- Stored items
=-=-=
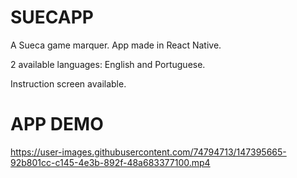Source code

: # SUECAPP
A Sueca game marquer. App made in React Native.

2 available languages: English and Portuguese.

Instruction screen available.

# APP DEMO 




https://user-images.githubusercontent.com/74794713/147395665-92b801cc-c145-4e3b-892f-48a683377100.mp4

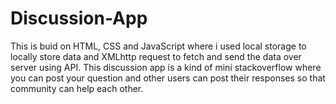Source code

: # Discussion-App
This is buid on HTML, CSS and JavaScript where i used local storage to locally store data and XMLhttp request to fetch and send the data over server using API. This discussion app is a kind of mini stackoverflow where you can post your question and other users can post their responses so that community can help each other.
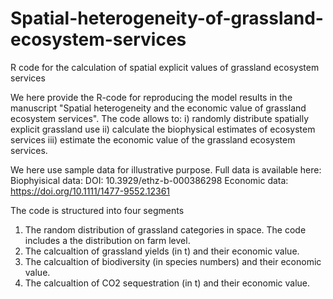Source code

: # Spatial-heterogeneity-of-grassland-ecosystem-services
R code for the calculation of spatial explicit values of grassland ecosystem services

We here provide the R-code for reproducing the model results in the manuscript "Spatial heterogeneity and the economic value of grassland ecosystem services".
The code allows to: i) randomly distribute spatially explicit grassland use ii) calculate the biophysical estimates of ecosystem services iii) estimate the economic value of the grassland ecosystem services.

We here use sample data for illustrative purpose. Full data is available here: 
Biophyisical data: DOI: 10.3929/ethz-b-000386298
Economic data: https://doi.org/10.1111/1477-9552.12361
  

The code is structured into four segments
1) The random distribution of grassland categories in space. The code includes a the distribution on farm level.
2) The calcualtion of grassland yields (in t) and their economic value. 
3) The calcualtion of biodiversity (in species numbers) and their economic value.
4) The calcualtion of CO2 sequestration (in t) and their economic value.
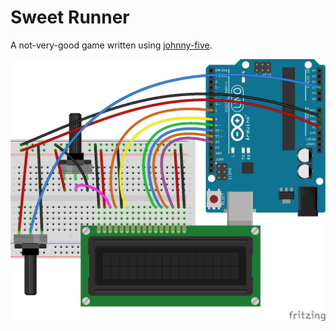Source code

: # Sweet Runner

A not-very-good game written using [johnny-five](http://johnny-five.io).

![Layout](layout.png)
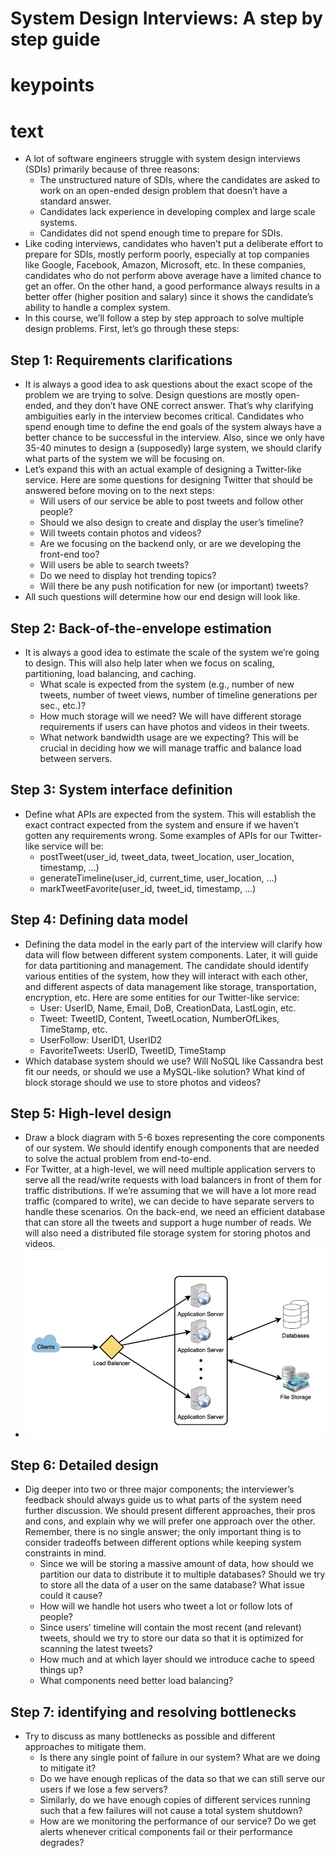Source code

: System Design Interviews: A step by step guide
=====
# keypoints


# text
- A lot of software engineers struggle with system design interviews (SDIs) primarily because of three reasons:
    - The unstructured nature of SDIs, where the candidates are asked to work on an open-ended design problem that doesn’t have a standard answer.
    - Candidates lack experience in developing complex and large scale systems.
    - Candidates did not spend enough time to prepare for SDIs.
- Like coding interviews, candidates who haven’t put a deliberate effort to prepare for SDIs, mostly perform poorly, especially at top companies like Google, Facebook, Amazon, Microsoft, etc. In these companies, candidates who do not perform above average have a limited chance to get an offer. On the other hand, a good performance always results in a better offer (higher position and salary) since it shows the candidate’s ability to handle a complex system.
- In this course, we’ll follow a step by step approach to solve multiple design problems. First, let’s go through these steps:

## Step 1: Requirements clarifications
- It is always a good idea to ask questions about the exact scope of the problem we are trying to solve. Design questions are mostly open-ended, and they don’t have ONE correct answer. That’s why clarifying ambiguities early in the interview becomes critical. Candidates who spend enough time to define the end goals of the system always have a better chance to be successful in the interview. Also, since we only have 35-40 minutes to design a (supposedly) large system, we should clarify what parts of the system we will be focusing on.
- Let’s expand this with an actual example of designing a Twitter-like service. Here are some questions for designing Twitter that should be answered before moving on to the next steps:
    - Will users of our service be able to post tweets and follow other people?
    - Should we also design to create and display the user’s timeline?
    - Will tweets contain photos and videos?
    - Are we focusing on the backend only, or are we developing the front-end too?
    - Will users be able to search tweets?
    - Do we need to display hot trending topics?
    - Will there be any push notification for new (or important) tweets?
- All such questions will determine how our end design will look like.  

## Step 2: Back-of-the-envelope estimation
- It is always a good idea to estimate the scale of the system we’re going to design. This will also help later when we focus on scaling, partitioning, load balancing, and caching.
    - What scale is expected from the system (e.g., number of new tweets, number of tweet views, number of timeline generations per sec., etc.)?
    - How much storage will we need? We will have different storage requirements if users can have photos and videos in their tweets.
    - What network bandwidth usage are we expecting? This will be crucial in deciding how we will manage traffic and balance load between servers.

## Step 3: System interface definition
- Define what APIs are expected from the system. This will establish the exact contract expected from the system and ensure if we haven’t gotten any requirements wrong. Some examples of APIs for our Twitter-like service will be:
    - postTweet(user_id, tweet_data, tweet_location, user_location, timestamp, …)  
    - generateTimeline(user_id, current_time, user_location, …)
    - markTweetFavorite(user_id, tweet_id, timestamp, …)

## Step 4: Defining data model
- Defining the data model in the early part of the interview will clarify how data will flow between different system components. Later, it will guide for data partitioning and management. The candidate should identify various entities of the system, how they will interact with each other, and different aspects of data management like storage, transportation, encryption, etc. Here are some entities for our Twitter-like service:
    - User: UserID, Name, Email, DoB, CreationData, LastLogin, etc.
    - Tweet: TweetID, Content, TweetLocation, NumberOfLikes, TimeStamp, etc.
    - UserFollow: UserID1, UserID2
    - FavoriteTweets: UserID, TweetID, TimeStamp
- Which database system should we use? Will NoSQL like Cassandra best fit our needs, or should we use a MySQL-like solution? What kind of block storage should we use to store photos and videos?

## Step 5: High-level design
- Draw a block diagram with 5-6 boxes representing the core components of our system. We should identify enough components that are needed to solve the actual problem from end-to-end.
- For Twitter, at a high-level, we will need multiple application servers to serve all the read/write requests with load balancers in front of them for traffic distributions. If we’re assuming that we will have a lot more read traffic (compared to write), we can decide to have separate servers to handle these scenarios. On the back-end, we need an efficient database that can store all the tweets and support a huge number of reads. We will also need a distributed file storage system for storing photos and videos.
- ![](../images/high_level_design.png)

## Step 6: Detailed design
- Dig deeper into two or three major components; the interviewer’s feedback should always guide us to what parts of the system need further discussion. We should present different approaches, their pros and cons, and explain why we will prefer one approach over the other. Remember, there is no single answer; the only important thing is to consider tradeoffs between different options while keeping system constraints in mind.
    - Since we will be storing a massive amount of data, how should we partition our data to distribute it to multiple databases? Should we try to store all the data of a user on the same database? What issue could it cause?
    - How will we handle hot users who tweet a lot or follow lots of people?
    - Since users’ timeline will contain the most recent (and relevant) tweets, should we try to store our data so that it is optimized for scanning the latest tweets?
    - How much and at which layer should we introduce cache to speed things up?
    - What components need better load balancing?

## Step 7: identifying and resolving bottlenecks
- Try to discuss as many bottlenecks as possible and different approaches to mitigate them.
    - Is there any single point of failure in our system? What are we doing to mitigate it?
    - Do we have enough replicas of the data so that we can still serve our users if we lose a few servers?
    - Similarly, do we have enough copies of different services running such that a few failures will not cause a total system shutdown?
    - How are we monitoring the performance of our service? Do we get alerts whenever critical components fail or their performance degrades?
=-=-=
- Work to be completed
Transcribe exactly each line of the records from the start up to and including the one with "- The unstructured", and leave out every picture.

- Expected answer
Source code

: # SUECAPP
A Sueca game marquer. App made in React Native.

2 available languages: English and Portuguese.

Instruction screen available.

# APP DEMO 




https://user-images.githubusercontent.com/74794713/147395665-92b801cc-c145-4e3b-892f-48a683377100.mp4

Source code

: # Discussion-App
This is buid on HTML, CSS and JavaScript where i used local storage to locally store data and XMLhttp request to fetch and send the data over server using API. This discussion app is a kind of mini stackoverflow where you can post your question and other users can post their responses so that community can help each other.
Source code

: # Spatial-heterogeneity-of-grassland-ecosystem-services
R code for the calculation of spatial explicit values of grassland ecosystem services

We here provide the R-code for reproducing the model results in the manuscript "Spatial heterogeneity and the economic value of grassland ecosystem services".
The code allows to: i) randomly distribute spatially explicit grassland use ii) calculate the biophysical estimates of ecosystem services iii) estimate the economic value of the grassland ecosystem services.

We here use sample data for illustrative purpose. Full data is available here: 
Biophyisical data: DOI: 10.3929/ethz-b-000386298
Economic data: https://doi.org/10.1111/1477-9552.12361
  

The code is structured into four segments
1) The random distribution of grassland categories in space. The code includes a the distribution on farm level.
2) The calcualtion of grassland yields (in t) and their economic value. 
3) The calcualtion of biodiversity (in species numbers) and their economic value.
4) The calcualtion of CO2 sequestration (in t) and their economic value.
Source code

: # Sweet Runner

A not-very-good game written using [johnny-five](http://johnny-five.io).

![Layout](layout.png)
Source code

: System Design Interviews: A step by step guide
=====
# keypoints


# text
- A lot of software engineers struggle with system design interviews (SDIs) primarily because of three reasons:
    - The unstructured nature of SDIs, where the candidates are asked to work on an open-ended design problem that doesn’t have a standard answer.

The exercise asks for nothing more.